The danger of swimming without a lifeguard is particularly pressing this year. There is currently a shortage of lifeguards in the country, according to the American Lifeguard Association. “It’s the worst we’ve ever seen” Bernard J. Fisher IIdirector of health and safety at the American Lifeguard Association, said The New York Timesadding that about a third of the country’s beaches and swimming pools are affected by the shortage.

According to the newspaper, several factors contribute to the absence of lifeguards this summer. A lack of training for new and old lifeguards was the result of restrictions and suspensions during the COVID pandemic, and some lifeguards left the industry for retail or service jobs when pools were closed. , then decided not to return in favor of a higher salary. “If we don’t keep training new lifeguards all summer, it’s going to be a long time before we get out of this,” Fisher warned.

lifeguard standing in the water at the beach

A number of cities across the United States have responded to lifeguard shortages by pool closures and beach restrictions, according to the Associated Press. But it has already ended in tragedy. Just before July 4, a 12-year-old child from Washington, DC, died by drowning during a family vacation in Virginia Beach where no lifeguard was present. And last month there is also had several drownings on the Jersey Shore and in Lake Michigan at times when lifeguards were not present.

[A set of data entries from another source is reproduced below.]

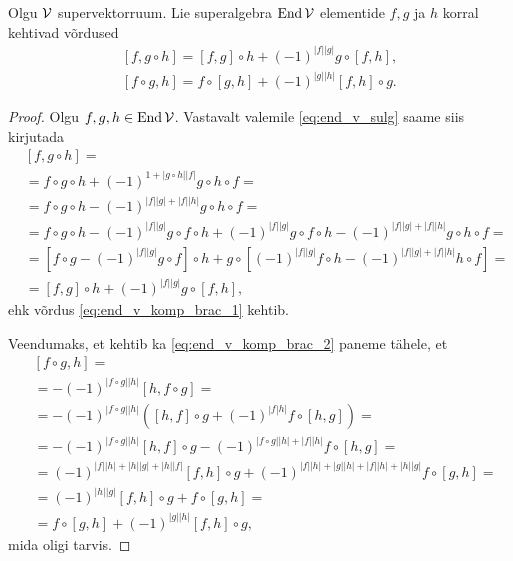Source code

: \begin{lau}
    Olgu $\mathcal{V}$ supervektorruum. Lie superalgebra $\operatorname{End} \mathcal{V}$ elementide
    $f, g$ ja $h$ korral kehtivad võrdused
    \begin{align}
        \label{eq:end_v_komp_brac_1}
        [f, g \circ h] =
            [f, g] \circ h + (-1)^{|f||g|} g \circ [f, h], \\
        \label{eq:end_v_komp_brac_2}
        [f \circ g, h] =
            f \circ [g, h]+ (-1)^{|g||h|} [f, h] \circ g.
    \end{align}
\end{lau}

\begin{proof}
    Olgu $f, g, h \in \operatorname{End} \mathcal{V}$. Vastavalt valemile \eqref{eq:end_v_sulg}
    saame siis kirjutada
    \begin{align*}
        &[f, g \circ h] = \\
        &= f \circ g \circ h +
            (-1)^{1+|g \circ h| |f|} g \circ h \circ f = \\
        &= f \circ g \circ h -
            (-1)^{|f||g| + |f||h|} g \circ h \circ f = \\
        &= f \circ g \circ h - (-1)^{|f||g|} g \circ f \circ h +
            (-1)^{|f||g|} g \circ f \circ h -
            (-1)^{|f||g| + |f||h|} g \circ h \circ f = \\
        &= \left[ f \circ g - (-1)^{|f||g|} g \circ f \right] \circ h +
            g \circ \left[ (-1)^{|f||g|} f \circ h -
            (-1)^{|f||g| + |f||h|} h \circ f \right] = \\
        &= [f, g] \circ h + (-1)^{|f||g|} g \circ [f, h],
    \end{align*}
    ehk võrdus \eqref{eq:end_v_komp_brac_1} kehtib.

    Veendumaks, et kehtib ka \eqref{eq:end_v_komp_brac_2} paneme
    tähele, et
    \begin{align*}
        &[f \circ g, h] = \\
        &= -(-1)^{|f \circ g||h|} [h, f \circ g] = \\
        &= -(-1)^{|f \circ g||h|} \left(
            [h, f] \circ g + (-1)^{|f|h|} f \circ [h, g] \right) = \\
        &= -(-1)^{|f \circ g||h|} [h, f] \circ g -
            (-1)^{|f \circ g||h|+|f||h|} f \circ [h, g] = \\
        &= (-1)^{|f||h|+|h||g|+|h||f|} [f, h] \circ g +
            (-1)^{|f||h|+|g||h|+|f||h|+|h||g|} f \circ [g, h] = \\
        &= (-1)^{|h||g|} [f, h] \circ g + f \circ [g, h] = \\
        &= f \circ [g, h] + (-1)^{|g||h|} [f, h] \circ g,
    \end{align*}
    mida oligi tarvis.
\end{proof}

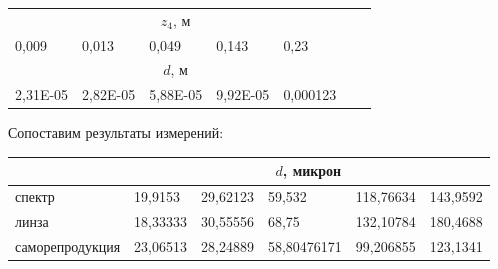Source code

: \documentclass[a4paper,12pt]{article}
\begin{document}
\begin{table}[h!]
\begin{tabular}{cllllll}
		\multicolumn{5}{|c|}{$z_4$, м}                                                                                                                                  &                            &                           \\ \cline{1-5}
		\multicolumn{1}{|l|}{0,009}    & \multicolumn{1}{l|}{0,013}    & \multicolumn{1}{l|}{0,049}    & \multicolumn{1}{l|}{0,143}    & \multicolumn{1}{l|}{0,23}     &                            &                           \\ \cline{1-5}
		\multicolumn{5}{|c|}{$d$, м}                                                                                                                                     &                            &                           \\ \cline{1-5}
		\multicolumn{1}{|l|}{2,31E-05} & \multicolumn{1}{l|}{2,82E-05} & \multicolumn{1}{l|}{5,88E-05} & \multicolumn{1}{l|}{9,92E-05} & \multicolumn{1}{l|}{0,000123} &                            &                           \\ \cline{1-5}
	\end{tabular}
\end{table}

Сопоставим результаты измерений:

\begin{table}[h!]
	\begin{tabular}{l|l|l|l|l|l|}
		\cline{2-6}
		& \multicolumn{5}{c|}{$d$, микрон}                           \\ \hline
		\multicolumn{1}{|l|}{спектр}          & 19,9153  & 29,62123 & 59,532      & 118,76634 & 143,9592 \\ \hline
		\multicolumn{1}{|l|}{линза}           & 18,33333 & 30,55556 & 68,75       & 132,10784 & 180,4688 \\ \hline
		\multicolumn{1}{|l|}{саморепродукция} & 23,06513 & 28,24889 & 58,80476171 & 99,206855 & 123,1341 \\ \hline
	\end{tabular}
\end{table}
\end{document}
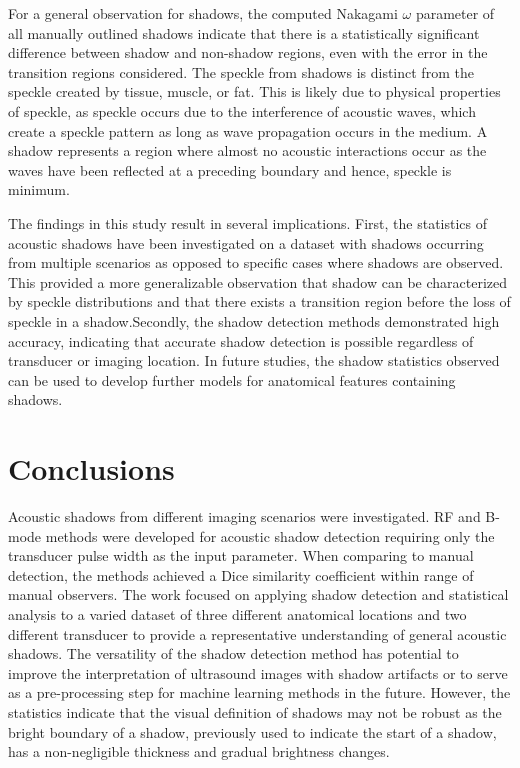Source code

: \documentclass[preprint,5p,authoryear]{elsarticle}
\begin{document}
For a general observation for shadows, the computed Nakagami $\omega$ parameter of all manually outlined shadows indicate that there is a statistically significant difference between shadow and non-shadow regions, even with the error in the transition regions considered. The speckle from shadows is distinct from the speckle created by tissue, muscle, or fat. This is likely due to physical properties of speckle, as speckle occurs due to the interference of acoustic waves, which create a speckle pattern as long as wave propagation occurs in the medium. A shadow represents a region where almost no acoustic interactions occur as the waves have been reflected at a preceding boundary and hence, speckle is minimum. 

The findings in this study result in several implications. First, the statistics of acoustic shadows have been investigated on a dataset with shadows occurring from multiple scenarios as opposed to specific cases where shadows are observed. This provided a more generalizable observation that shadow can be characterized by speckle distributions and that there exists a transition region before the loss of speckle in a shadow.Secondly, the shadow detection methods demonstrated high accuracy, indicating that accurate shadow detection is possible regardless of transducer or imaging location. In future studies, the shadow statistics observed can be used to develop further models for anatomical features containing shadows. 

\section*{Conclusions}
\label{Conclusions}
Acoustic shadows from different imaging scenarios were investigated. RF and B-mode methods were developed for acoustic shadow detection requiring only the transducer pulse width as the input parameter. When comparing to manual detection, the methods achieved a Dice similarity coefficient within range of manual observers. The work focused on applying shadow detection and statistical analysis to a varied dataset of three different anatomical locations and two different transducer to provide a representative understanding of general acoustic shadows. The versatility of the shadow detection method has potential to improve the interpretation of ultrasound images with shadow artifacts or to serve as a pre-processing step for machine learning methods in the future. However, the statistics indicate that the visual definition of shadows may not be robust as the bright boundary of a shadow, previously used to indicate the start of a shadow, has a non-negligible thickness and gradual brightness changes. 
\end{document}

It’s not just a few cases here and there either. Without rescuers, “drownings will climb“, Fisher recently told the Los Angeles Times. According to the US Lifesaving Association (USLA), it is estimated that the risk of people drown fatally when lifeguards are present is only 1 in 18 million.

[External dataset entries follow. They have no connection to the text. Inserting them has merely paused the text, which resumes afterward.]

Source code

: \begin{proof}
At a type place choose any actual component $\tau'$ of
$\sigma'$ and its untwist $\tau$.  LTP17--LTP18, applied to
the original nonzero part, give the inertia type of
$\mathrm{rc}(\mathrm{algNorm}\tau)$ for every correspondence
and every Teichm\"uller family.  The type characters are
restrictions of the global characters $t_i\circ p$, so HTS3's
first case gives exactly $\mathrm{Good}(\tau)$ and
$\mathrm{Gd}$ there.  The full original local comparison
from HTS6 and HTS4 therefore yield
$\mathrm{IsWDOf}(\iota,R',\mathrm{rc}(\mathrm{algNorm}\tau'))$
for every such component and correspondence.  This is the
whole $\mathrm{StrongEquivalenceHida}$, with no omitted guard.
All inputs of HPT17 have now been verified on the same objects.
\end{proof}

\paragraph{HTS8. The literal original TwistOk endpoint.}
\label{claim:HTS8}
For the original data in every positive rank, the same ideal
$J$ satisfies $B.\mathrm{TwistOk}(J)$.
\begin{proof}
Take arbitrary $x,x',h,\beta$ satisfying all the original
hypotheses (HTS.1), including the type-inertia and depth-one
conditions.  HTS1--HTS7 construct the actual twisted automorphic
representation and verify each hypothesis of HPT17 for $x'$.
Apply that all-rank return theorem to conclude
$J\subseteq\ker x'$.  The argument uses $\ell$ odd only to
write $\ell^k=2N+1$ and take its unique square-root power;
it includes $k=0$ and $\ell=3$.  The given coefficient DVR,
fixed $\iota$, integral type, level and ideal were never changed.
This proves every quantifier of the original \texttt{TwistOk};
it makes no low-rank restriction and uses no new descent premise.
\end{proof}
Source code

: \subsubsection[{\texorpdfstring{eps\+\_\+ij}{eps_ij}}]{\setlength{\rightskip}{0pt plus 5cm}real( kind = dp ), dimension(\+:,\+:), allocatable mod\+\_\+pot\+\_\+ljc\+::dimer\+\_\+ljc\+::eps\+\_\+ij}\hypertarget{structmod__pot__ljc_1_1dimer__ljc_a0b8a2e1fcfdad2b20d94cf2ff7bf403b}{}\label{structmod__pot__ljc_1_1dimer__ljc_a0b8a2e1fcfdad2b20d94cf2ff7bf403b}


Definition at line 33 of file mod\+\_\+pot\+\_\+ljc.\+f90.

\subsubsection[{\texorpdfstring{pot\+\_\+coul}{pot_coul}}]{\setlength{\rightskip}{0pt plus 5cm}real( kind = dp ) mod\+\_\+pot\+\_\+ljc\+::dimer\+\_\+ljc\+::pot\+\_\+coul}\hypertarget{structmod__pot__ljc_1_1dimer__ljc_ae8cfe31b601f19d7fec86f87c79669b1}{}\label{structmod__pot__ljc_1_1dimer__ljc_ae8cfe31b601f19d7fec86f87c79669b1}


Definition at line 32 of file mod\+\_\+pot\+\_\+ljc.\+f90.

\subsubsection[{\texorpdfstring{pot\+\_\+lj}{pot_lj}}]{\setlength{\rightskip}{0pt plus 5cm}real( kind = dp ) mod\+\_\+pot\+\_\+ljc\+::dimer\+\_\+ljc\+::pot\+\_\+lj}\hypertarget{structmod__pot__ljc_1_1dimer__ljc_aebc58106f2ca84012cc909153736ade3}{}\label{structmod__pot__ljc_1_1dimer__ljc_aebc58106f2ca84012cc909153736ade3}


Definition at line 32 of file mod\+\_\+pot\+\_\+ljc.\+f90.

Along with police in Springfield, Massachusetts, many are concerned that the current shortage will continue to have negative safety implications as pools and beaches are closed to the public as temperatures rise. “It’s hard to watch” Aaron Levinan aquatic supervisor in Austin, Texas, said The New York Times. “It’s 100 degrees in Texas. If they don’t go to their neighborhood lifeguard pool, they’ll find a body of water somewhere.”